==== SUPPLIED MATERIAL
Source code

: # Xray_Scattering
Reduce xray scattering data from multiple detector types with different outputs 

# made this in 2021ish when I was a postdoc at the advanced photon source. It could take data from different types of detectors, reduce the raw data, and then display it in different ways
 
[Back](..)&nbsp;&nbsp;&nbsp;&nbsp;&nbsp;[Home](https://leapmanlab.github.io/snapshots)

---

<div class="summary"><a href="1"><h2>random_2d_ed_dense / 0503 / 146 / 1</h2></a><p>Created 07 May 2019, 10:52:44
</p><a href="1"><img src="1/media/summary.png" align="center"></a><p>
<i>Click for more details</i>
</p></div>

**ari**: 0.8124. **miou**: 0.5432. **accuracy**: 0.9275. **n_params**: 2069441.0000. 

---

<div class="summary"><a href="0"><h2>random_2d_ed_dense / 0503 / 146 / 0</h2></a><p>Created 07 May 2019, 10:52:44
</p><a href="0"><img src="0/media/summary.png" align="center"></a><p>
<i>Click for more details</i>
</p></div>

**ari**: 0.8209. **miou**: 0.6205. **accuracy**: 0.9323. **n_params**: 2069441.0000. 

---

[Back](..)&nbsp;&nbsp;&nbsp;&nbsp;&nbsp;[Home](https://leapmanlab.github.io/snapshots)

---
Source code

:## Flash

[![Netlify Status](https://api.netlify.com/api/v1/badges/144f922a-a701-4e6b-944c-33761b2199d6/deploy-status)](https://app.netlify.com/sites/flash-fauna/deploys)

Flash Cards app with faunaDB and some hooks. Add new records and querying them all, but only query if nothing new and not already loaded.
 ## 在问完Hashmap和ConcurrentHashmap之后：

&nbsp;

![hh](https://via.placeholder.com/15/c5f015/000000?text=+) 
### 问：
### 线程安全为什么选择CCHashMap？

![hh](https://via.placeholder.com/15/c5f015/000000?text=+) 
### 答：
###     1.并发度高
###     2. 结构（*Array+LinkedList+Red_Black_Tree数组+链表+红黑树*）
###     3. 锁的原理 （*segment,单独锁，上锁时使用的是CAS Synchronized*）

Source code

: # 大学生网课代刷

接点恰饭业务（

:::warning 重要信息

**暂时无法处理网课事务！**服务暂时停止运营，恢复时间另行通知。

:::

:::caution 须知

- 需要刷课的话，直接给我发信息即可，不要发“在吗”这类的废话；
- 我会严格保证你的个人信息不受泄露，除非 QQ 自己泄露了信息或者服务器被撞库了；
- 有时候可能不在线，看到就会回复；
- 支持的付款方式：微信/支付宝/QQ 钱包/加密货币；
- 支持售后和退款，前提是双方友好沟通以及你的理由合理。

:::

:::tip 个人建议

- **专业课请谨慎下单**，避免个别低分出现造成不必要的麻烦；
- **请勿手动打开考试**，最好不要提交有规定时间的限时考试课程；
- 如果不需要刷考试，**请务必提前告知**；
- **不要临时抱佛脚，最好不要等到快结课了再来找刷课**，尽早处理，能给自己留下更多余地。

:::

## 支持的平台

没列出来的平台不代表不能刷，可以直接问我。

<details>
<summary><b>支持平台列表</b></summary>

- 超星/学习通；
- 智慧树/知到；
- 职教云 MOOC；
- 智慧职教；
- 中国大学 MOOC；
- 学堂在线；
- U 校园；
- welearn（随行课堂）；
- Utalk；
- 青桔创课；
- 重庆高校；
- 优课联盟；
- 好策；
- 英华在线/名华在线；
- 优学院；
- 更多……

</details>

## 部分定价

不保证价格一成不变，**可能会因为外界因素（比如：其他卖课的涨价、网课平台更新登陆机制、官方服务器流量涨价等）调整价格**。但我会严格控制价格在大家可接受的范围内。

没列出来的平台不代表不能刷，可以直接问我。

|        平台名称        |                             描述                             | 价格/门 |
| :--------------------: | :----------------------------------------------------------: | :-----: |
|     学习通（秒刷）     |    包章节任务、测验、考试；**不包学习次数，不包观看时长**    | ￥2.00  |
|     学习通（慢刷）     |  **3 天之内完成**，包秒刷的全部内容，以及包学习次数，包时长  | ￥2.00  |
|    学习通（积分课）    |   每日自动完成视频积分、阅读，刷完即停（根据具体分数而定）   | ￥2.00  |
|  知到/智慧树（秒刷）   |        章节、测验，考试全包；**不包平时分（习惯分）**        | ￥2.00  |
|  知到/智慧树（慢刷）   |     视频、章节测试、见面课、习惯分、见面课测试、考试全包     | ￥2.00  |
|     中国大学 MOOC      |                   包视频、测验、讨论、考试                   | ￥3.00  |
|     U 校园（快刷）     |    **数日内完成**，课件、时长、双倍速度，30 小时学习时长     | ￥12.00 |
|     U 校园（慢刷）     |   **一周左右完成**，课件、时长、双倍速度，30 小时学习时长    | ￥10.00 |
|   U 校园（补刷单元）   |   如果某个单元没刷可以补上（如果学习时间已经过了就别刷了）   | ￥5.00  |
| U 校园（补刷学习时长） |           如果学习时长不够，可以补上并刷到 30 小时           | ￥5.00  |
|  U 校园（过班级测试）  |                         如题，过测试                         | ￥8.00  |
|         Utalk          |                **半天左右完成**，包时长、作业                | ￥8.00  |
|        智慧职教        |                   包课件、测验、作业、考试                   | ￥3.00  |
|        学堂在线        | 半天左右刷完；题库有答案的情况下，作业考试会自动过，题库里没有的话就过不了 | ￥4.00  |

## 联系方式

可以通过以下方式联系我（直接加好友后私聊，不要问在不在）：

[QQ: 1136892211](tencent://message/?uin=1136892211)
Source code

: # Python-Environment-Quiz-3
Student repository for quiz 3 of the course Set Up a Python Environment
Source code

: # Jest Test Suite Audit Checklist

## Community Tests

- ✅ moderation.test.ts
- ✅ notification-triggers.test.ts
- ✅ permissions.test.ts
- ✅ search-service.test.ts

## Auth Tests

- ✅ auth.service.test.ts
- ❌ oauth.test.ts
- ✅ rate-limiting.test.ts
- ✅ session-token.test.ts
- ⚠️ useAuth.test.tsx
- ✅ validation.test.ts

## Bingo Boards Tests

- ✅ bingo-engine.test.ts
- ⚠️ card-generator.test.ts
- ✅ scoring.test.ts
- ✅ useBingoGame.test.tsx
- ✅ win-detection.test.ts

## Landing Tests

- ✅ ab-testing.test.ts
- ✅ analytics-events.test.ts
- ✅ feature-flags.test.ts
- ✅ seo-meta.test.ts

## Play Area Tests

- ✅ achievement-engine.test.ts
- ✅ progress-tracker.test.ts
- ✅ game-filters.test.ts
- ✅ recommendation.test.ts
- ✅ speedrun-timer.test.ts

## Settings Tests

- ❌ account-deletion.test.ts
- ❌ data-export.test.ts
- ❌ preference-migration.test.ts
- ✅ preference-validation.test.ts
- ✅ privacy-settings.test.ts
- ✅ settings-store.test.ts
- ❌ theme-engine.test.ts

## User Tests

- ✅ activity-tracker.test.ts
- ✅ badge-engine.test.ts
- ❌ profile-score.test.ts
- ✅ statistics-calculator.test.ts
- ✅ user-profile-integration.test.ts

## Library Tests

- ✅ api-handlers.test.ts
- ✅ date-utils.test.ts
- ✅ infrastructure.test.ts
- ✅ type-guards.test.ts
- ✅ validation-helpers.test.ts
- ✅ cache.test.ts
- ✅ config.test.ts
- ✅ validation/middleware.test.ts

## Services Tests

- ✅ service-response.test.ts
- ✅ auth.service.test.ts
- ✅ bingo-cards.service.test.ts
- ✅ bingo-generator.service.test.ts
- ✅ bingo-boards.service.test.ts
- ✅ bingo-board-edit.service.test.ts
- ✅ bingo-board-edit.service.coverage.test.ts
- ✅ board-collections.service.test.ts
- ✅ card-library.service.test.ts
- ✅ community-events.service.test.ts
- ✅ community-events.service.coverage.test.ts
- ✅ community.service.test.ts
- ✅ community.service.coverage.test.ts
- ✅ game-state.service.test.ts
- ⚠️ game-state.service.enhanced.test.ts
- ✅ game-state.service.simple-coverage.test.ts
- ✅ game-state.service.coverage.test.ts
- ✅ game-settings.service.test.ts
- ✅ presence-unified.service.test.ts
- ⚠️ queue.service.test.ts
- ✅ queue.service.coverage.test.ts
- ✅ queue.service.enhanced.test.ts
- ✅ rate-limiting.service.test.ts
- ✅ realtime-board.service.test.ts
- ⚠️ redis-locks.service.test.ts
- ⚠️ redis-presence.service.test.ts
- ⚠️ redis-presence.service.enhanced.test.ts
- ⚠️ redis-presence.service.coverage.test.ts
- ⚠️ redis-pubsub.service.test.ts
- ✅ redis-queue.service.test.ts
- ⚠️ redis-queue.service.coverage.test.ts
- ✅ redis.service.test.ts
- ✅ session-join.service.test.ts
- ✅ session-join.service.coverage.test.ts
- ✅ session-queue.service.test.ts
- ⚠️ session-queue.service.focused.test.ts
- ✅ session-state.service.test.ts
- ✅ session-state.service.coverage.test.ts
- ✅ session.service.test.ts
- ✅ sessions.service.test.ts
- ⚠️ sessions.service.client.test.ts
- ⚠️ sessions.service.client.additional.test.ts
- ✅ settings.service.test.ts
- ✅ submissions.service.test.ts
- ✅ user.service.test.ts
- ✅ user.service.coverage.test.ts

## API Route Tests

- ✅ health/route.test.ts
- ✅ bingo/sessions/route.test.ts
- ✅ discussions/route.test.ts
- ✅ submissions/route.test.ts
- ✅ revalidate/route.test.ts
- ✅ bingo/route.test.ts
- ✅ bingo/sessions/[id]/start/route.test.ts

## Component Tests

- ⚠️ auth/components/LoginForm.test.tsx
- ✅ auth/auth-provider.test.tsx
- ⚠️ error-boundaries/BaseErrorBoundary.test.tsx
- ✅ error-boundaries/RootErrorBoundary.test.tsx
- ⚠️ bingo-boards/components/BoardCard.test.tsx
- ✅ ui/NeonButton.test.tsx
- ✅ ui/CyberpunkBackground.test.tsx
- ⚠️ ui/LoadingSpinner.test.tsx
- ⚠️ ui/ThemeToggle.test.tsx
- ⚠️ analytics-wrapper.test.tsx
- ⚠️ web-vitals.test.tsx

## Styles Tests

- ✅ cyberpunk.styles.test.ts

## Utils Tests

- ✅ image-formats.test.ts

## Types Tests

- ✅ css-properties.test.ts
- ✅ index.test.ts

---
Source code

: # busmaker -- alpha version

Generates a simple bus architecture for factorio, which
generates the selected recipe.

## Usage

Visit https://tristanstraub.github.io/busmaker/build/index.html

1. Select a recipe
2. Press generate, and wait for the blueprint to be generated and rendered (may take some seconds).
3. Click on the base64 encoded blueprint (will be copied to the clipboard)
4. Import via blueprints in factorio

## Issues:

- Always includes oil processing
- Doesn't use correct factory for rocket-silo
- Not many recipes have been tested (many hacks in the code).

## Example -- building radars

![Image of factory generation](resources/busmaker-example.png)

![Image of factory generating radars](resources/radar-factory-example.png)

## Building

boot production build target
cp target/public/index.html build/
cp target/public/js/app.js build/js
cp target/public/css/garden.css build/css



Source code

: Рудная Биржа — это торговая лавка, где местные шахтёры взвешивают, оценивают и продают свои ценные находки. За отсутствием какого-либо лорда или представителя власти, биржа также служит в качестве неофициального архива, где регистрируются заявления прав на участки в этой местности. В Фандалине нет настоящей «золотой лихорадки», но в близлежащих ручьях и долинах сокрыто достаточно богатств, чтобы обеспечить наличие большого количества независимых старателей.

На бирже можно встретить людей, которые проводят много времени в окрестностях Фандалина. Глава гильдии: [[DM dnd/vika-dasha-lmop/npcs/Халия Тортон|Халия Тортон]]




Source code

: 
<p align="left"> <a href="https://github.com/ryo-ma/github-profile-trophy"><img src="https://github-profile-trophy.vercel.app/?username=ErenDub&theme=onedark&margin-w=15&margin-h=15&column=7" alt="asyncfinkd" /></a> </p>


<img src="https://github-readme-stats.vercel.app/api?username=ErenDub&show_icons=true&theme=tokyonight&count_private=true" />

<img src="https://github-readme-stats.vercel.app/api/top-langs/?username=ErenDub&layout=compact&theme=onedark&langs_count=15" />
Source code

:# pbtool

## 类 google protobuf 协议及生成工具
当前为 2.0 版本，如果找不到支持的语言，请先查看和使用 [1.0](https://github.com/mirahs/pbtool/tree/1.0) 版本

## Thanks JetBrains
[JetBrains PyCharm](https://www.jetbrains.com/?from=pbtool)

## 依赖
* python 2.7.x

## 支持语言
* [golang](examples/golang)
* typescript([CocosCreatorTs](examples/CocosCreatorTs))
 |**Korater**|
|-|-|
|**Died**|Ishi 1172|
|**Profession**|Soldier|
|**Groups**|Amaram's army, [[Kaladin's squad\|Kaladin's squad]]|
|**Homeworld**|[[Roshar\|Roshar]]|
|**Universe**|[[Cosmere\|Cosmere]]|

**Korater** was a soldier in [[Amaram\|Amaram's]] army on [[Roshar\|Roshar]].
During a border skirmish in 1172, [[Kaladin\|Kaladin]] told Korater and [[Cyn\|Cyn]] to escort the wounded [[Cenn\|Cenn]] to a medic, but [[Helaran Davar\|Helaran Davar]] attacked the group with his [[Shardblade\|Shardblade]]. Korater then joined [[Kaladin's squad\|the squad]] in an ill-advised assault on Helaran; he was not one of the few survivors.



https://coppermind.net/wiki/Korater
========
TASK DIRECTIONS: Go through the data and gather every line that holds "tracker".

SOLUTION TO THE EXERCISE:
- ✅ progress-tracker.test.ts
- ✅ activity-tracker.test.ts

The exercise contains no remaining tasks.